Even as Trump’s poll numbers fall, most Republicans in Congress only cling to him more tightly. At a White House celebration on Wednesday, Senator Orrin Hatch, Republican of Utah, spoke of his “love” for the president, who he described as “one heck of a leader.” He added, “We’re going to keep fighting and we’re going to make this the greatest presidency that we’ve seen not only in generations, but maybe ever.” Either Hatch really believes this, or he believes in the utility of unabashed sycophancy. Neither possibility suggests he will be an ally in preserving democracy.
The mounting authoritarianism of the Republican Party under Trump is particularly blatant when it comes to the Russia investigation.
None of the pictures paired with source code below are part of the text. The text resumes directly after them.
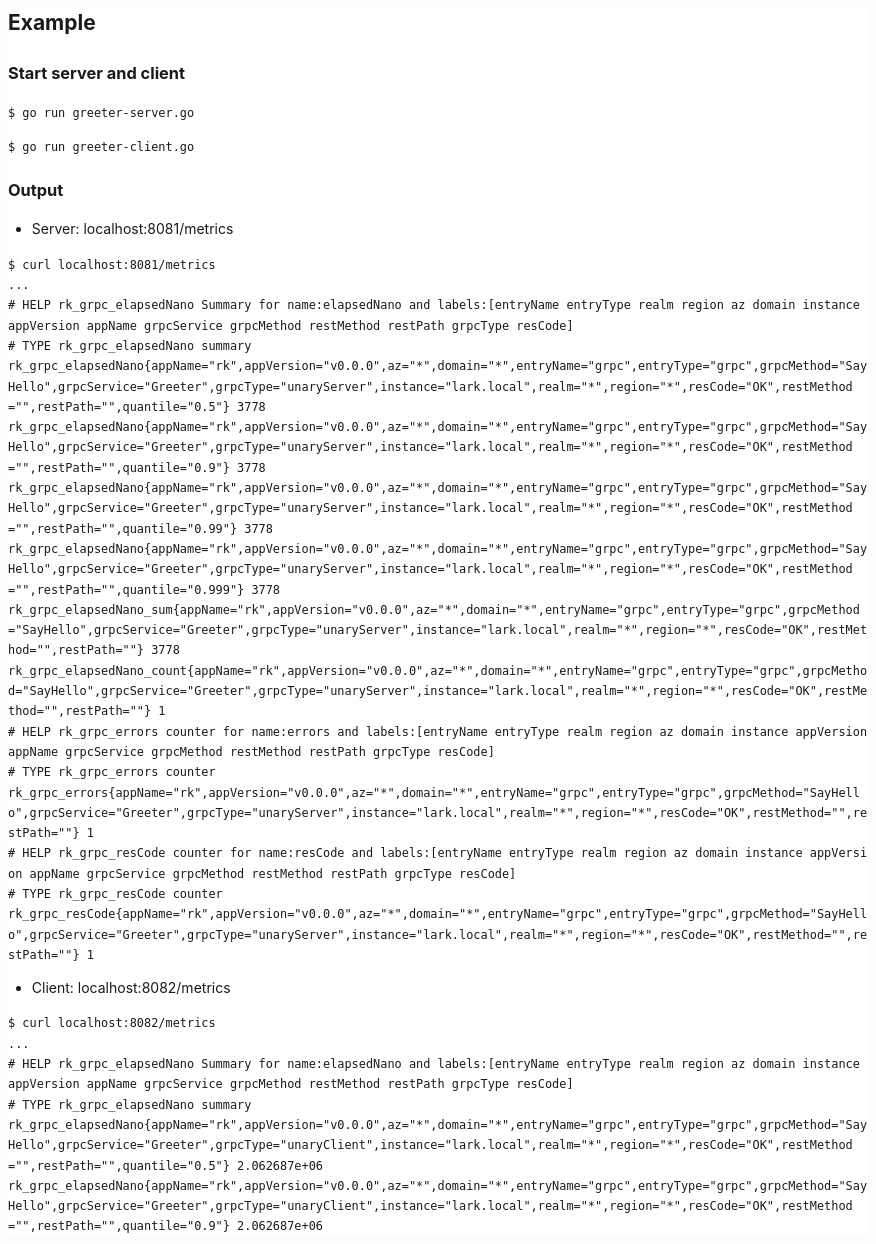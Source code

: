 ## Example
### Start server and client
```shell script
$ go run greeter-server.go
```
```shell script
$ go run greeter-client.go
```

### Output
- Server: localhost:8081/metrics
```shell script
$ curl localhost:8081/metrics
...
# HELP rk_grpc_elapsedNano Summary for name:elapsedNano and labels:[entryName entryType realm region az domain instance appVersion appName grpcService grpcMethod restMethod restPath grpcType resCode]
# TYPE rk_grpc_elapsedNano summary
rk_grpc_elapsedNano{appName="rk",appVersion="v0.0.0",az="*",domain="*",entryName="grpc",entryType="grpc",grpcMethod="SayHello",grpcService="Greeter",grpcType="unaryServer",instance="lark.local",realm="*",region="*",resCode="OK",restMethod="",restPath="",quantile="0.5"} 3778
rk_grpc_elapsedNano{appName="rk",appVersion="v0.0.0",az="*",domain="*",entryName="grpc",entryType="grpc",grpcMethod="SayHello",grpcService="Greeter",grpcType="unaryServer",instance="lark.local",realm="*",region="*",resCode="OK",restMethod="",restPath="",quantile="0.9"} 3778
rk_grpc_elapsedNano{appName="rk",appVersion="v0.0.0",az="*",domain="*",entryName="grpc",entryType="grpc",grpcMethod="SayHello",grpcService="Greeter",grpcType="unaryServer",instance="lark.local",realm="*",region="*",resCode="OK",restMethod="",restPath="",quantile="0.99"} 3778
rk_grpc_elapsedNano{appName="rk",appVersion="v0.0.0",az="*",domain="*",entryName="grpc",entryType="grpc",grpcMethod="SayHello",grpcService="Greeter",grpcType="unaryServer",instance="lark.local",realm="*",region="*",resCode="OK",restMethod="",restPath="",quantile="0.999"} 3778
rk_grpc_elapsedNano_sum{appName="rk",appVersion="v0.0.0",az="*",domain="*",entryName="grpc",entryType="grpc",grpcMethod="SayHello",grpcService="Greeter",grpcType="unaryServer",instance="lark.local",realm="*",region="*",resCode="OK",restMethod="",restPath=""} 3778
rk_grpc_elapsedNano_count{appName="rk",appVersion="v0.0.0",az="*",domain="*",entryName="grpc",entryType="grpc",grpcMethod="SayHello",grpcService="Greeter",grpcType="unaryServer",instance="lark.local",realm="*",region="*",resCode="OK",restMethod="",restPath=""} 1
# HELP rk_grpc_errors counter for name:errors and labels:[entryName entryType realm region az domain instance appVersion appName grpcService grpcMethod restMethod restPath grpcType resCode]
# TYPE rk_grpc_errors counter
rk_grpc_errors{appName="rk",appVersion="v0.0.0",az="*",domain="*",entryName="grpc",entryType="grpc",grpcMethod="SayHello",grpcService="Greeter",grpcType="unaryServer",instance="lark.local",realm="*",region="*",resCode="OK",restMethod="",restPath=""} 1
# HELP rk_grpc_resCode counter for name:resCode and labels:[entryName entryType realm region az domain instance appVersion appName grpcService grpcMethod restMethod restPath grpcType resCode]
# TYPE rk_grpc_resCode counter
rk_grpc_resCode{appName="rk",appVersion="v0.0.0",az="*",domain="*",entryName="grpc",entryType="grpc",grpcMethod="SayHello",grpcService="Greeter",grpcType="unaryServer",instance="lark.local",realm="*",region="*",resCode="OK",restMethod="",restPath=""} 1
```
- Client: localhost:8082/metrics
```shell script
$ curl localhost:8082/metrics
...
# HELP rk_grpc_elapsedNano Summary for name:elapsedNano and labels:[entryName entryType realm region az domain instance appVersion appName grpcService grpcMethod restMethod restPath grpcType resCode]
# TYPE rk_grpc_elapsedNano summary
rk_grpc_elapsedNano{appName="rk",appVersion="v0.0.0",az="*",domain="*",entryName="grpc",entryType="grpc",grpcMethod="SayHello",grpcService="Greeter",grpcType="unaryClient",instance="lark.local",realm="*",region="*",resCode="OK",restMethod="",restPath="",quantile="0.5"} 2.062687e+06
rk_grpc_elapsedNano{appName="rk",appVersion="v0.0.0",az="*",domain="*",entryName="grpc",entryType="grpc",grpcMethod="SayHello",grpcService="Greeter",grpcType="unaryClient",instance="lark.local",realm="*",region="*",resCode="OK",restMethod="",restPath="",quantile="0.9"} 2.062687e+06
```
It’s not just that Republicans are covering for the president, or are acting as if electoral collusion with Russia, a country most Republicans used to regard as an enemy, was no big deal. Several members of Congress, as well as platoons of pundits, are also participating in the ludicrous fiction that there was a pro-Hillary Clinton conspiracy afoot in the F.B.I., an entity led by a succession of Republicans and described by one agent during the election as “Trumpland.”
It is true, of course, that Peter Strzok, a senior F.B.I. counterintelligence agent, was removed from Robert Mueller’s investigation this summer because he’d texted a colleague, with whom he was having an affair, about his horror of a Trump presidency. For the sake of appearances, it’s a good thing that Strzok was reassigned. But what’s gotten lost amid Republican shrieking is that this incident reflects at least as poorly on Trump as on the agent. Strzok, after all, was privy to the investigation of Trump’s Russia connections before almost anyone else, and as Del Quentin Wilber of The Wall Street Journal wrote on Twitter, he was “flabbergasted” by what he saw. His texts directly contradict Trump’s claim that the Russia investigation is “fake news” cooked up by bitter Democrats to explain their loss.
If Republicans were as loyal to the country as they are to the president, they’d want to know exactly what had Strzok so alarmed. Instead, according to Politico, Devin Nunes, Republican of California and leader of the House Intelligence Committee, is running a secret inquiry into anti-Trump bias at the F.B.I. and Department of Justice. The goal, Politico reports, “is to highlight what some committee Republicans see as corruption and conspiracy in the upper ranks of federal law enforcement.”
It is, as they say, not normal for erstwhile law-and-order Republicans to attack the F.B.I. for being overzealous in its pursuit of Russian subversion. Nunes’s inquiry appears similar to Trump’s voter fraud commission, invented to substantiate right-wing fantasies about Democratic vote rigging. The point, in both cases, is to flesh out a lie rather than find the truth. Hannah Arendt once wrote of this sort of policy-as-disinformation: “Totalitarianism will not be satisfied to assert, in the face of contrary facts, that unemployment does not exist; it will abolish unemployment benefits as part of its propaganda.”
For the past year, a lot of us have assumed that Republicans are putting up with Trump out of fear of their base or lust for tax cuts. We’ve imagined that beneath our mutual partisan loathing lies some remaining shared commitment to liberal democracy. Maybe that’s true, and Republicans will display new independence once tax reform is signed, particularly if support for the president keeps dwindling.
But there’s another possibility, which is that a critical mass of Republicans like being in thrall to a man who seems strong enough to will his own reality, and bold enough to voice their atavistic hatreds. Maybe Trump is changing Republicans, or maybe he’s just giving men like Pence permission to be who they already were.
We are living in dangerous times. We must defend our democratic Republic against the “creeping fascism” of Trumpism, a kleptocracy of authoritian oligarchy based on the Russian model that Trump so deeply admires.